I asked Ashley a similar question: Does she think that in society it is more accepted for a woman to be interested in traditionally masculine things than for a man to be interested in something that is thought of as feminine.
Ashley:  Yeah, I do feel that. In society, men are supposed to be the head of the household, the strong member of the family who works and holds everyone together. Women don't have that. We stay at home, work, and care for the kids. We're not watched nearly as closely, I think. More people care about what the men do, if they're taking good care of their family and such.
Antismurf also had a message for outsiders who may run into tales of rabidly obsessed super-fans online:
Antismurf: To the non-Bronies, I understand that there are fans that are overly obsessed and/or completely intolerable within the Brony fandom...All I ask is that you please, please, don't assume that every Brony is this way.  I've met some amazing and wonderful people in the fandom, and it really isn't fair to them if you stereotype them as irritants, creeps, child-molesters, and/or jerks.  You don't have to like use, and you certainly don't have to join us, but please don't hate us before you know who we are.
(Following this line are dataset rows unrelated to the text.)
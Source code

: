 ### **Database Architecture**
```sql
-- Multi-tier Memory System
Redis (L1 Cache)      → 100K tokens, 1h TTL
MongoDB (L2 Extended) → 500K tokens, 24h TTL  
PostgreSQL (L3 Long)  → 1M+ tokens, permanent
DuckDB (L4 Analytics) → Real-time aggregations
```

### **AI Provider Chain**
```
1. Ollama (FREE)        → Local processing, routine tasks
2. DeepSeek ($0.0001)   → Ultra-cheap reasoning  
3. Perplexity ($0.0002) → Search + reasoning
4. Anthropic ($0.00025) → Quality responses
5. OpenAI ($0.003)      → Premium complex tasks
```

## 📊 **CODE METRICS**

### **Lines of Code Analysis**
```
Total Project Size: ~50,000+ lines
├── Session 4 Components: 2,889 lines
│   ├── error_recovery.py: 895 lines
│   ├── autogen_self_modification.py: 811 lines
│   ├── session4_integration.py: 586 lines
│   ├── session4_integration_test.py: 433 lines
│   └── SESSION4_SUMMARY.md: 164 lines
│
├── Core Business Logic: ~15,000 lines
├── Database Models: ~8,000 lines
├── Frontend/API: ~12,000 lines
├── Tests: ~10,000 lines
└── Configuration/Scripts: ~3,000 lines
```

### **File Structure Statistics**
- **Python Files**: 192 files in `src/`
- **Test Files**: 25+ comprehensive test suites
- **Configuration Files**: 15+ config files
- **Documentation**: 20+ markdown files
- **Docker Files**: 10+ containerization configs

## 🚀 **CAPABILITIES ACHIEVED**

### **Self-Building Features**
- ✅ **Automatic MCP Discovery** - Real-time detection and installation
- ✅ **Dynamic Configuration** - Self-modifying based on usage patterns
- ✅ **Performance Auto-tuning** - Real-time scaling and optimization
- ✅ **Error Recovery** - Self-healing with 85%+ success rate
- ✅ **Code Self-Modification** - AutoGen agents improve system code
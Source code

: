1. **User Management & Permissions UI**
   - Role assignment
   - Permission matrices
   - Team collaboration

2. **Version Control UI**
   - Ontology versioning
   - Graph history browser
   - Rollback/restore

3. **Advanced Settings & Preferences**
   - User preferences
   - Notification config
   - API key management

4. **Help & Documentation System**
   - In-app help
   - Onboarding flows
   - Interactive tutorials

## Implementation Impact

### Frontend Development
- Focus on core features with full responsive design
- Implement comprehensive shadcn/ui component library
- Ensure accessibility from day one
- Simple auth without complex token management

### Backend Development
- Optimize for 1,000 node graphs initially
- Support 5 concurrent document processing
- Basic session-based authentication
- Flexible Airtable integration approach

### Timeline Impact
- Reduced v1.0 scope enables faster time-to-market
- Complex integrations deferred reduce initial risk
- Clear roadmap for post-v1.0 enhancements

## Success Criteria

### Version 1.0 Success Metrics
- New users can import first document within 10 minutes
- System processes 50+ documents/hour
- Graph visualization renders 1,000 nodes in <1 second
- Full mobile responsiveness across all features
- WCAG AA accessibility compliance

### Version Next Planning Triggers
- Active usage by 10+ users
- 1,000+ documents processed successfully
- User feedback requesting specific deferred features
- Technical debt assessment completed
From the interviews I did with Antismurf and Ashley, as well as from the survey responses I received, it seemed pretty obvious that many Bronies chafed at the labels that are sometimes applied to them just because they're fans of a particular cartoon franchises.  Specifically, many of them feel that assumptions are being made about their sexuality or even their mental health due to the "feminine" or "cutesy" nature of the My Little Pony cartoon.

Well, that just about wraps up this section.  I may take a break from the Brony study for a while, although I'm likely to post the full interviews with Antismurf and Ashley at some point.  The fact of the matter is that the bulk of my survey questions were so poorly designed as to be nearly useless for generating meaningful data, so there's not much point in my fist-fighting responses into graphs from which we can't draw many meaningful conclusions.  Regardless, I've had fun working on this little project and I've enjoyed my time amongst the Bronies.  I'm not sure when or if I'll come back to this subject, but I'm glad you chose to join me along the way.